Data Science MS Student

As an enthusiast of data, I always seek to utilize data to inform people of information hidden and to improve people’s well-being. I am a hungry learner, always looking for new algorithms (e.g. machine learning (ML), deep learning), applying them to solve real-world problems, and trying to enhance the performance of given tasks. For some of my recent projects, please have a look at the posts here or go to my GitHub Page.

I am an experienced data analyst with hand-on experience training ML Models. With my solid understanding in ML and its math foundations, I look to enhance current solutions with data and deploy real-world solutions. Currently, I am a master’s student in data science at Duke university. Before coming to Duke, I worked at National Taiwan University Hospital, developing proofs-of-concepts of ML-based medical decision support systems on various application scenarios (e.g. prognosis prediction, risk evaluation, diagnosis, and intervention recommendation). I have also worked as a sales data analyst at E-Sun bank and a human resources data analyst at Taiwan Semiconductor Manufacturing Company (TSMC) before .

Programming Skills

Python (PyTorch, TensorFlow, Pandas, NumPy, scikit-learn), SQL, R, Java, HTML, CSS, JavaScript, MATLAB

Certificates

Data Science Micromaster (Python for Data Science, Probability and Statistics, Machine Learning, and Big Data Analytics Using Spark, offered by UCSD, edX), Deep Learning, Natural Language Processing (offered by Deeplearning.ai, Coursera)

Selected Publications

Peer Reviewed Journals

  1. Chang T-H, Liu Y-C, Chiu P-H, et al.

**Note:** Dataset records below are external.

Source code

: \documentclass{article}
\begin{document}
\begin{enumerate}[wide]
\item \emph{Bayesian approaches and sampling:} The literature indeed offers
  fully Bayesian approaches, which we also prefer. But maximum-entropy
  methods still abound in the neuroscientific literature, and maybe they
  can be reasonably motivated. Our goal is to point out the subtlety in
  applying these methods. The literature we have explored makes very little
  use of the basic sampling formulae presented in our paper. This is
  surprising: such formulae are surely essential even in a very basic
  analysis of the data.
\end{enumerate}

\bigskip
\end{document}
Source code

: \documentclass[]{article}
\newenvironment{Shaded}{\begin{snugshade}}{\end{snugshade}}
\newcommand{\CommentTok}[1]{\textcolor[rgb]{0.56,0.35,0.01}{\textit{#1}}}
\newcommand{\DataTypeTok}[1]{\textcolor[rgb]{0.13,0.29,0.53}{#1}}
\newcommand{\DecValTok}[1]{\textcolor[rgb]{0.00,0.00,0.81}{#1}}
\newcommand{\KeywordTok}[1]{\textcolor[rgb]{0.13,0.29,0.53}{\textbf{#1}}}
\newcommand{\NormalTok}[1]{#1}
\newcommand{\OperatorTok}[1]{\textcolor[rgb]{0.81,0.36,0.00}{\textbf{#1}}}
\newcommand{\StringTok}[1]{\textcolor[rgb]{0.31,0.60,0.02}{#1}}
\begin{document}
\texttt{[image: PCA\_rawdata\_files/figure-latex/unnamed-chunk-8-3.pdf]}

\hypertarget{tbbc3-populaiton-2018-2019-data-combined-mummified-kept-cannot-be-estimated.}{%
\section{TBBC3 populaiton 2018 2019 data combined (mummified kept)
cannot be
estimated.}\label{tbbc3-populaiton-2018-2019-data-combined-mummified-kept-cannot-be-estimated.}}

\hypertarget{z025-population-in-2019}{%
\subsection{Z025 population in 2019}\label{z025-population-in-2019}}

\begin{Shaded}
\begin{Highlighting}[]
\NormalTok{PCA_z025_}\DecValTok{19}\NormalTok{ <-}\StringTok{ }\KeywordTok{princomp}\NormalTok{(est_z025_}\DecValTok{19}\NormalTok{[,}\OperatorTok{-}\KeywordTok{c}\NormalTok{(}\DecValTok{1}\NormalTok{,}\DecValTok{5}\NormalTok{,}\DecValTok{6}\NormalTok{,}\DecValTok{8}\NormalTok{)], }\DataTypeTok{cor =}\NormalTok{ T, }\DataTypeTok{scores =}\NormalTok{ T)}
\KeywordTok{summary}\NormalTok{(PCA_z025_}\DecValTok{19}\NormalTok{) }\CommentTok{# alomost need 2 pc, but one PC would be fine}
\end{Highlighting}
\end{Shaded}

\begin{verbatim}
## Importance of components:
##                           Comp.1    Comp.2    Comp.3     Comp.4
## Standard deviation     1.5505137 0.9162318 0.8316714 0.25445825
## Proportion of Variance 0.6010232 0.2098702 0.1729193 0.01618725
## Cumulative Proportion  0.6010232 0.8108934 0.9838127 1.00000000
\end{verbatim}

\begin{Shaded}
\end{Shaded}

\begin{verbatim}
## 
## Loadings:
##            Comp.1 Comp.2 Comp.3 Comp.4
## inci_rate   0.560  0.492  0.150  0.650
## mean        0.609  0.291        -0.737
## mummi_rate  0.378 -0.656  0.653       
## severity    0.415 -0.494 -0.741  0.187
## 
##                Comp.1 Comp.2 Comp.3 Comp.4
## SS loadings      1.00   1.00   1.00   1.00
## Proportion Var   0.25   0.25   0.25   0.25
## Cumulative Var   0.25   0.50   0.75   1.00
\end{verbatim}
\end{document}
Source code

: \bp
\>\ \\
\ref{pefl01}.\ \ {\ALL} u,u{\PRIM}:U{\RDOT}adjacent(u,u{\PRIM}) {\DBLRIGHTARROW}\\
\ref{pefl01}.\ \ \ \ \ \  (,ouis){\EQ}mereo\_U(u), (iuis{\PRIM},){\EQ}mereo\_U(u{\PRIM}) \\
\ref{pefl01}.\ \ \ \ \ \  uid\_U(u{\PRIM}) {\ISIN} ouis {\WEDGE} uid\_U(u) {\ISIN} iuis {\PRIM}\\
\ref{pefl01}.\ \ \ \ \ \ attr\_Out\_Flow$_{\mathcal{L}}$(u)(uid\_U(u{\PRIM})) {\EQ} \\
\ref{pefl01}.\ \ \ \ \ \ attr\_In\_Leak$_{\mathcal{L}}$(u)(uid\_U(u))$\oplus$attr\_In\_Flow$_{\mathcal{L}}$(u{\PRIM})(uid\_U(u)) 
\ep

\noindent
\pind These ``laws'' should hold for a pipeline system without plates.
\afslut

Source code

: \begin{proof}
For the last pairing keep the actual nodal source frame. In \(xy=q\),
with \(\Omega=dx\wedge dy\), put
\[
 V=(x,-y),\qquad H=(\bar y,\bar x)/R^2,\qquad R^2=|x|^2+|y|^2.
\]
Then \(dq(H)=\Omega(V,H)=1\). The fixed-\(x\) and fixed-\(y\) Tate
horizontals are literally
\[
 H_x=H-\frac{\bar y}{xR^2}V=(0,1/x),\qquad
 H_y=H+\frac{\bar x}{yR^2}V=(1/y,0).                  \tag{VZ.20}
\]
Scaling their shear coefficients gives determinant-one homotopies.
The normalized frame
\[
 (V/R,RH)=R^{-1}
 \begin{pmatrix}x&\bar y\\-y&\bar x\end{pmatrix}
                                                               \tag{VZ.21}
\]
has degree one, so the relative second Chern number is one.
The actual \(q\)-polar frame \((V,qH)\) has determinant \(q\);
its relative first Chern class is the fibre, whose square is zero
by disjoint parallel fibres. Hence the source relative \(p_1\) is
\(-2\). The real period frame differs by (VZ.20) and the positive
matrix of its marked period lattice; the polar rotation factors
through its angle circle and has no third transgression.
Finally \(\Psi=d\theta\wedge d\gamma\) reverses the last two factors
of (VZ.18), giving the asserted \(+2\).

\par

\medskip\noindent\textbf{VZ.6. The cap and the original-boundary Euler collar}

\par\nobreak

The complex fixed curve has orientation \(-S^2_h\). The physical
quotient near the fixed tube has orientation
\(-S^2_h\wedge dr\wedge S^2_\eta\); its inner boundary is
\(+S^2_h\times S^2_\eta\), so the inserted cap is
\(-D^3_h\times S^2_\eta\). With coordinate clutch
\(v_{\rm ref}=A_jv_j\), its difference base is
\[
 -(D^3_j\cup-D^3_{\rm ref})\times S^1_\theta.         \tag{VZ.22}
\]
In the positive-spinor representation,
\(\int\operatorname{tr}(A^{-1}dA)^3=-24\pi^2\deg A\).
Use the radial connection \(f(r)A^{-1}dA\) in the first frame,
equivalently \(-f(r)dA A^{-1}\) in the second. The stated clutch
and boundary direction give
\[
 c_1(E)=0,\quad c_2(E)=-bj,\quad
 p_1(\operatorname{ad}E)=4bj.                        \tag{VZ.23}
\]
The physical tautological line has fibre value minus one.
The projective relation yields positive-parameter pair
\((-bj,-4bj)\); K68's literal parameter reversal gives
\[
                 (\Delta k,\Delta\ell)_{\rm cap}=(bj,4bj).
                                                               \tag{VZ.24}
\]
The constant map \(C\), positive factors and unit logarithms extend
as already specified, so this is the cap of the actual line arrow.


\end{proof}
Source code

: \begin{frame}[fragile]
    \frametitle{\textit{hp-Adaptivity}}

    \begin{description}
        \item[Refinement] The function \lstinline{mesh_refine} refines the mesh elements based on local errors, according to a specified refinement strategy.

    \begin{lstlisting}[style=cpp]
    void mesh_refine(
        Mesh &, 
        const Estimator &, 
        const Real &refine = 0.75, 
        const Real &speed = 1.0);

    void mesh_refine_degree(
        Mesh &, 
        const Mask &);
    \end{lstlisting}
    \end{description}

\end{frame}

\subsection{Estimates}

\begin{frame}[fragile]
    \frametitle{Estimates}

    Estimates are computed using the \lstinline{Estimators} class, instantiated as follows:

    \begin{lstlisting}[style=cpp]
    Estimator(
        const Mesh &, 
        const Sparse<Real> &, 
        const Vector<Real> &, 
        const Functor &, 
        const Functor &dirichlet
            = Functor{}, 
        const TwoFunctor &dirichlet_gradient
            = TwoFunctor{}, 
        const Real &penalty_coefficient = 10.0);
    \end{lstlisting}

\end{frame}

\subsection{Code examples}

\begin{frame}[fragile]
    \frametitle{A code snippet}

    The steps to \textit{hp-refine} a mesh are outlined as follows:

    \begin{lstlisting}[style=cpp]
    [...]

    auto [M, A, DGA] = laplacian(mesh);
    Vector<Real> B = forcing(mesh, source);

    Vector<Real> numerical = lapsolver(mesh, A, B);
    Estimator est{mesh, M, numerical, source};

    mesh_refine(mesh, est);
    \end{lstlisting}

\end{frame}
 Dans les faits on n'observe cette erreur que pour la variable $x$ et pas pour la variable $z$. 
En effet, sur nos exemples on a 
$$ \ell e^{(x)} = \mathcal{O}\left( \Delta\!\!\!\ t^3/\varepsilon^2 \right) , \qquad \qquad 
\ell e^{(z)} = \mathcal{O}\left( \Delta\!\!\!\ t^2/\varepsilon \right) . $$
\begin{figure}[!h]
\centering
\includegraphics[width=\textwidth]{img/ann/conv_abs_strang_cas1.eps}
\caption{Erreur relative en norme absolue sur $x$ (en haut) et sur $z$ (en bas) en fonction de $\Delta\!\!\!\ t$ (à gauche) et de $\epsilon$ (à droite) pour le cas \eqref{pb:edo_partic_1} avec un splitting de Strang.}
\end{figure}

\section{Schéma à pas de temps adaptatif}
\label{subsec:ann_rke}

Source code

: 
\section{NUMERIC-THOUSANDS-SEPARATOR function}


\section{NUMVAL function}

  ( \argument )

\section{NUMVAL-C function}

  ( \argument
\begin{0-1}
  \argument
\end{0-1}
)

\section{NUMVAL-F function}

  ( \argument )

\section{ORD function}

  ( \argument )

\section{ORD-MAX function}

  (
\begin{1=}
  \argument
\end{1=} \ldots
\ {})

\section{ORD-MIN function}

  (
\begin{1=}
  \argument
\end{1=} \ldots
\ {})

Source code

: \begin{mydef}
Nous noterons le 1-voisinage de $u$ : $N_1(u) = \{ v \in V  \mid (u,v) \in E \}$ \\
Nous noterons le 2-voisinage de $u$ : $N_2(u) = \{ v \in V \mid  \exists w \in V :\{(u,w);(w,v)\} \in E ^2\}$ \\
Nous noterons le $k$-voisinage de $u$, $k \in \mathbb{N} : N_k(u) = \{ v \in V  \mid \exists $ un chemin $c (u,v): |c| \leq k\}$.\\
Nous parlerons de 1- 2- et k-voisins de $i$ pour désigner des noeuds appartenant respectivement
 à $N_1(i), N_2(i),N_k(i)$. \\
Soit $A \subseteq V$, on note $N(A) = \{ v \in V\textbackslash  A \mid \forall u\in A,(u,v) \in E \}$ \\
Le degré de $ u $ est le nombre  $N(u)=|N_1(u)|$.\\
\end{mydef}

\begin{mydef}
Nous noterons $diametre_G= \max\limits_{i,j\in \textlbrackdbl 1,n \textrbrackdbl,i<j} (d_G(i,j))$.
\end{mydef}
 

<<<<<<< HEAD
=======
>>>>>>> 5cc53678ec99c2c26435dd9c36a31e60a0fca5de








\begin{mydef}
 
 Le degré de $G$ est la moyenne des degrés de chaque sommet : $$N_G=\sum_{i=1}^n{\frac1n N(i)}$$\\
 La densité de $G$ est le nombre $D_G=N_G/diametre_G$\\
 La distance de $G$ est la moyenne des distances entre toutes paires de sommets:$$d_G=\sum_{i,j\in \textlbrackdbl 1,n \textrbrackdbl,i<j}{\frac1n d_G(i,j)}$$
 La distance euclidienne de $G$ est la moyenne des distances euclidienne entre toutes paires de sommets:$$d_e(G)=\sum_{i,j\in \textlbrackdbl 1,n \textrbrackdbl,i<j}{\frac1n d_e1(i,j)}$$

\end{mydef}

Clinical characteristics of hospitalized children with respiratory illness: using machine learning approaches to support pathogen prediction at admission. Journal of Microbiology, Immunology and Infection. 2023;56(4):772-781. doi: 10.1016/j.jmii.2023.04.011
  2. Chen S-H, Wu J-L, Liu Y-C, et al. Differential clinical characteristics and performance of home antigen tests between parents and children following household transmission of SARS-CoV-2 during the Omicron variant pandemic. International Journal of Infectious Diseases. 2023;128:301-306. doi: 10.1016/j.ijid.2023.01.014
  3. Liu Y-C, Cheng H-Y, Chang T-H, et al. Evaluation of the need for intensive care in children with pneumonia: machine learning approach. JMIR Medical Informatics. 2022;10(1). doi:10.2196/28934.

Conferennce Presentations

  1. Wu J-H, Lin S-R Lin, Liu Y-C, et al. Machine learning based mortality risk prediction in pediatric intensive care unit. 2022 Annual Meeting of Taiwan Pediatric Association. (Outstanding Young Scholar Award).
  2. Liu Y-C, Liu C-M, Tseng W-Y, et al. Semantic processing as neuro-cognitive endophenotype of Schizophrenia. 2014 Annual Convention of Association for Psychological Association.